L’iniziativa all’Istituto De Amicis: una cinquantina di donne iscritte e due uomini da tutto il mondo
Sorride Badia, guarda la maestra Isabella che la guida nell’apprendimento della lingua italiana, sorride contenta perché ha scritto una nuova parola sul suo quaderno, è libro, in stampatello. Un altro piccolo passo, ma importante, per Badia, marocchina, mamma di due bambini, alunni dell’Istituto comprensivo De Amicis, tra le persone che partecipano al progetto “Donne e minori - Tra integrazione e cittadinanza“. La matita stretta tra le dita, con attenzione prosegue l’esercizio, ha imparato prima di tutto l’alfabeto e poi a scrivere: ogni parola è un successo perché Badia è arrivata in Italia analfabeta, ma ora c’è quel quaderno a raccontare i suoi progressi del quale sono contenti anche i suoi bambini, che a casa danno un’occhiata ai compiti della mamma.

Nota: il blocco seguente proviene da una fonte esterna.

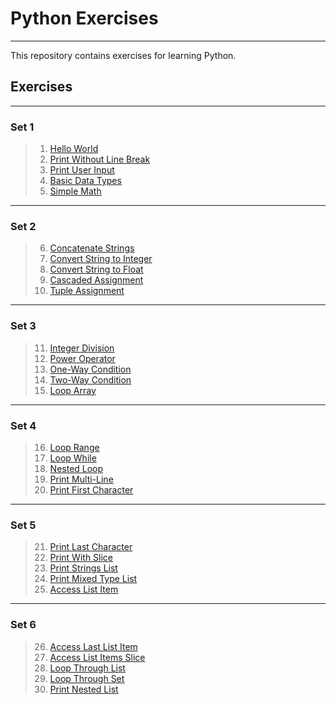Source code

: # Python Exercises

---

This repository contains exercises for learning Python.

## Exercises

---
### Set 1
> 1. [Hello World](src/hello-world/challenge.md)
> 2. [Print Without Line Break](src/print-without-line-break/challenge.md)
> 3. [Print User Input](src/print-user-input/challenge.md)
> 4. [Basic Data Types](src/basic-data-types/challenge.md)
> 5. [Simple Math](src/simple-math/challenge.md)

---
### Set 2
> 6. [Concatenate Strings](src/concatenate-strings/challenge.md)
> 7. [Convert String to Integer](src/convert-str-to-int/challenge.md)
> 8. [Convert String to Float](src/convert-str-to-float/challenge.md)
> 9. [Cascaded Assignment](src/cascaded-assignment/challenge.md)
> 10. [Tuple Assignment](src/tuple-assignment/challenge.md)

---
### Set 3
> 11. [Integer Division](src/integer-division/challenge.md)
> 12. [Power Operator](src/power-operator/challenge.md)
> 13. [One-Way Condition](src/one-way-condition/challenge.md)
> 14. [Two-Way Condition](src/two-way-condition/challenge.md)
> 15. [Loop Array](src/loop-array/challenge.md)

---
### Set 4
> 16. [Loop Range](src/loop-range/challenge.md)
> 17. [Loop While](src/loop-while/challenge.md)
> 18. [Nested Loop](src/nested-loop/challenge.md)
> 19. [Print Multi-Line](src/print-multi-line/challenge.md)
> 20. [Print First Character](src/print-first-character/challenge.md)

---
### Set 5
> 21. [Print Last Character](src/print-last-character/challenge.md) 
> 22. [Print With Slice](src/print-with-slice/challenge.md) 
> 23. [Print Strings List](src/print-strings-list/challenge.md) 
> 24. [Print Mixed Type List](src/print-mixed-type-list/challenge.md) 
> 25. [Access List Item](src/access-list-item/challenge.md)

---
### Set 6
> 26. [Access Last List Item](src/access-last-list-item/challenge.md)
> 27. [Access List Items Slice](src/access-list-items-slice/challenge.md)
> 28. [Loop Through List](src/loop-through-list/challenge.md)
> 29. [Loop Through Set](src/loop-through-set/challenge.md)
> 30. [Print Nested List](src/print-nested-list/challenge.md)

Quest’anno al corso che si tiene due giorni alla settimana, di mattina, il lunedì e il mercoledì, alle De Amicis, scuola aperta alla mondialità, sono una cinquantina le donne iscritte, due gli uomini, che frequentano con le mogli: sono una coppia bielorussa e una tunisina.
Avviato dodici anni fa, strutturato su due livelli di conoscenza, è convenzionato con il Cpia (centro provinciale istruzione adulti) che consente, superato un esame, di ottenere la certificazione linguistica. Racconta Cinzia Berutti, insegnante da poco in pensione e tra i 14 volontari del progetto: "Il corso è nato per rispondere alla domanda di una mamma straniera, romena, che chiedeva come potesse aiutare i suoi bambini nei compiti: un momento che non poteva condividere, perché lei non conosceva l’italiano, come tante altre donne straniere. Noi maestre, ma anche mamme, abbiamo compreso la sua esigenza e la risposta è arrivata dal cuore, avviando l’iniziativa".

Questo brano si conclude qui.